Third, AI-based information provides objective information about the quality of individual endoscopist or an endoscopy group, the average colon preparation of the patient population, the amount of time patients are within colonoscopy, disease trends of patients seen, number and type of specific instruments used, etc. Thus ample information will become available to manage endoscopic skill sets among the endoscopy team members, optimize schedules, manage the practice, maintain adequate supplies and predict practice trends.

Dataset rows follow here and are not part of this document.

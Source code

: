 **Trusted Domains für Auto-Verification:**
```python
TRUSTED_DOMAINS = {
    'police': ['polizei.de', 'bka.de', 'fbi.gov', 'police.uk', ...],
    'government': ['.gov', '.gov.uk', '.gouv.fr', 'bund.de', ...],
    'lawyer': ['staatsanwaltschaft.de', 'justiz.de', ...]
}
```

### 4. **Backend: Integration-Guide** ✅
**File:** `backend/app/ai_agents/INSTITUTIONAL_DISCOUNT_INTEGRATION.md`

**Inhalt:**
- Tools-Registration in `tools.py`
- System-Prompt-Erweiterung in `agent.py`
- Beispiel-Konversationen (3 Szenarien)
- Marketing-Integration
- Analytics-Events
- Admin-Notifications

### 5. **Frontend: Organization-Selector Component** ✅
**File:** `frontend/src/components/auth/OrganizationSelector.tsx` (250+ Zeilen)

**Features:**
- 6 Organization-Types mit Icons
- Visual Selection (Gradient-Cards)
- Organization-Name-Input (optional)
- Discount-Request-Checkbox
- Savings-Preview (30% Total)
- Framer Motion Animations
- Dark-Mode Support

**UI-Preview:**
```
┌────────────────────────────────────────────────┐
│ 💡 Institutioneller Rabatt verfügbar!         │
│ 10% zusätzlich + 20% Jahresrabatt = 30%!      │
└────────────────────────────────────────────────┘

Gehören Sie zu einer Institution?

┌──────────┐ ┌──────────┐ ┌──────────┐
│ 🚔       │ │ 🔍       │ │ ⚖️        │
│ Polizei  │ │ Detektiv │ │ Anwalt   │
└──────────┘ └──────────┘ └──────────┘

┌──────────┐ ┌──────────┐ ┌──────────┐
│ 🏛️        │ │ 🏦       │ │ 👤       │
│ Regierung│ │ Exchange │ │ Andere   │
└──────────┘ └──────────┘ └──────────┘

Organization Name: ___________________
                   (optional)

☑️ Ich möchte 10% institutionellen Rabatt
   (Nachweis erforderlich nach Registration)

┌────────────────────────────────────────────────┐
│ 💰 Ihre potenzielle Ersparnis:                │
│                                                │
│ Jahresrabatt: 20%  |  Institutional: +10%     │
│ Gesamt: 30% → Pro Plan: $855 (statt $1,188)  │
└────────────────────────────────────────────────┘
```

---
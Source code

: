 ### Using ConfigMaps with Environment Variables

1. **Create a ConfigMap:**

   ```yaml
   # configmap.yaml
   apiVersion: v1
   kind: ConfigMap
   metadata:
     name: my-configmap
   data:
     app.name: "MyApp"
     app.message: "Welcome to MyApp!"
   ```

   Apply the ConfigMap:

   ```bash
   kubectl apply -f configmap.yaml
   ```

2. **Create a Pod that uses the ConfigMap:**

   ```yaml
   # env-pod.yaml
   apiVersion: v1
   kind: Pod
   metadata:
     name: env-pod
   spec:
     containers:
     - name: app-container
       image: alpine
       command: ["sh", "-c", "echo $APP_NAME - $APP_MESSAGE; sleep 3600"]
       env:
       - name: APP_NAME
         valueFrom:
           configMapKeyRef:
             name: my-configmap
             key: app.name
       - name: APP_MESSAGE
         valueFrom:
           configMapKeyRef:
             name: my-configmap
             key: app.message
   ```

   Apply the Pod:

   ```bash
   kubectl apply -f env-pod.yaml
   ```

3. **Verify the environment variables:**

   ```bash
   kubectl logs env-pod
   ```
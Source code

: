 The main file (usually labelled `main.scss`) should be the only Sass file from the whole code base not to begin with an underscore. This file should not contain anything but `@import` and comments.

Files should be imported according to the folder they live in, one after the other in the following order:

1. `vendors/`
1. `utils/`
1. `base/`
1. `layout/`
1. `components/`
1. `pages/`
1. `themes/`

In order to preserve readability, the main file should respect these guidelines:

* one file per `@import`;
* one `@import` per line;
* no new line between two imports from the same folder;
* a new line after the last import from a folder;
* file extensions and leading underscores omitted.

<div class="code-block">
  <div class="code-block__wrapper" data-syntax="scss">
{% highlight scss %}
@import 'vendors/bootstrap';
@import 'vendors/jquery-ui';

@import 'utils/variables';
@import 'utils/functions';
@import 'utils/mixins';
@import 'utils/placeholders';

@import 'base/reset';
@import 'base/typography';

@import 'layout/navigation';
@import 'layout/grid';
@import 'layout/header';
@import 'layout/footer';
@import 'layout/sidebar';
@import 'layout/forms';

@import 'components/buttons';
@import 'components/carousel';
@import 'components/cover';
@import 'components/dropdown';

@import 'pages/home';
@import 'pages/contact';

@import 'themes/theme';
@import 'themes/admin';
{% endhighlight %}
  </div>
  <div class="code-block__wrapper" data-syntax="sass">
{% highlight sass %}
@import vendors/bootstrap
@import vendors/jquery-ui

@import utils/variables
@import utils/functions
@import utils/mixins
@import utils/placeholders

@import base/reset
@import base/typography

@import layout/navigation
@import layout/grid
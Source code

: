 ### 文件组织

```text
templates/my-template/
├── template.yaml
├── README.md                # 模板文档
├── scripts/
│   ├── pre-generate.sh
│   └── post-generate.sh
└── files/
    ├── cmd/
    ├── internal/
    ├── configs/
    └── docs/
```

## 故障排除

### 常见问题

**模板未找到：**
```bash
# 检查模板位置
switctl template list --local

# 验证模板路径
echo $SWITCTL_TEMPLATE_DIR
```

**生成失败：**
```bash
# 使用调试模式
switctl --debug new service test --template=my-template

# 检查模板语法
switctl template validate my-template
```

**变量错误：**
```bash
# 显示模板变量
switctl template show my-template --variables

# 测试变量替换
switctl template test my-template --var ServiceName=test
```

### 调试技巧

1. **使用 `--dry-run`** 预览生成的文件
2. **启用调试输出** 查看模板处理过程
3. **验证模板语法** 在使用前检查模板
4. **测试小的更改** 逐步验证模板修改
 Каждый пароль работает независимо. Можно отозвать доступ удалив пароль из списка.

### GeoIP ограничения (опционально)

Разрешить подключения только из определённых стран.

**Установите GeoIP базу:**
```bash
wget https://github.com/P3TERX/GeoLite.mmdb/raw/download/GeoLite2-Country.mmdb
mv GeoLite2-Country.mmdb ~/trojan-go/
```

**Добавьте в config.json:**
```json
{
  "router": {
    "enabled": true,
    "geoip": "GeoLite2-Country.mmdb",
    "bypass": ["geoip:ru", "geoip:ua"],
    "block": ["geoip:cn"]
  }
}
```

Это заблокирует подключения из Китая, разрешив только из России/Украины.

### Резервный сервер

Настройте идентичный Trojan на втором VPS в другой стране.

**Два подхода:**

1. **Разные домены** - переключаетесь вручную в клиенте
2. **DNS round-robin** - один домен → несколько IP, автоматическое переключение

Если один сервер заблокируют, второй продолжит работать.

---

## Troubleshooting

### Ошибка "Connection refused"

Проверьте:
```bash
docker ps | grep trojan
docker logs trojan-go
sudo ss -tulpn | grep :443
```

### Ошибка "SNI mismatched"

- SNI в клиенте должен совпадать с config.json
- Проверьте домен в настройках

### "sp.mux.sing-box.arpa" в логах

Autonomic and Robotic Instruments

Knowledge of location of the endoscope tip and the location and nature of any lesions allows steering of endoscope and instruments. We foresee a gradual introduction of DL-based automation, initially under direct human supervision. Eventually standalone instruments completely driven by autonomous software may result in colonoscopy robots [197]. For instance, current manipulation of the endoscope tip is manually via dials in order to steer the tip of the endoscope in the direction of the upstream lumen; there is no reason to believe that DL cannot do this as well if not better than human operators. Patient movement, breathing and pulsating heart or vessels may move the endoscope tip away from a polyp that needs to be removed; DL-based software may automatically correct for these movements facilitating complete polyp removal. Current video capsule endoscopy does not allow steering of the capsule, obtaining samples or remove lesions; all of this in theory can be addressed, and DL is expected to play a major role in this [3]. With miniaturization and better battery technology any hardware can be located inside the body whereas the software driving a robotic capsule able to change position or remove lesions is residing outside the patient. Indeed, it is likely that predominantly hybrid robots will be applied in the colon where the tools are inside and the operating system outside the patient, either connected via a wire, also allowing power transmission, such as via the anus, or a wireless solution, requiring a battery-operated robot [198].

Conclusion

We present a summary of research over the past two decades and the progress made towards real-time AI-assisted colonoscopy. Recent clinical trials have shown that feedback during live procedures improves quality of patient care by detecting more polyps. More work is to be done as described in the future research directions. Data privacy complicates matters as sharing of detailed medical image data is not allowed. Finally, having all the tools and implementing them in clinical practice does not mean that the problem at hand is solved. Perfect AI-scores for cleaning and circumferential inspection of the colon are not the same as having carefully inspected all mucosa. All it means is that the endoscopist has met the expectations of the AI-based classifiers. What eventually is needed are trials that show that AI-based techniques implemented during colonoscopy lower the incidence, morbidity and mortality of CRC [20]. Those have been and will continue to be the ultimate indicators of successful CRC prevention; therefore AI assisted systems need to show that their implementation lowers these CRC benchmarks.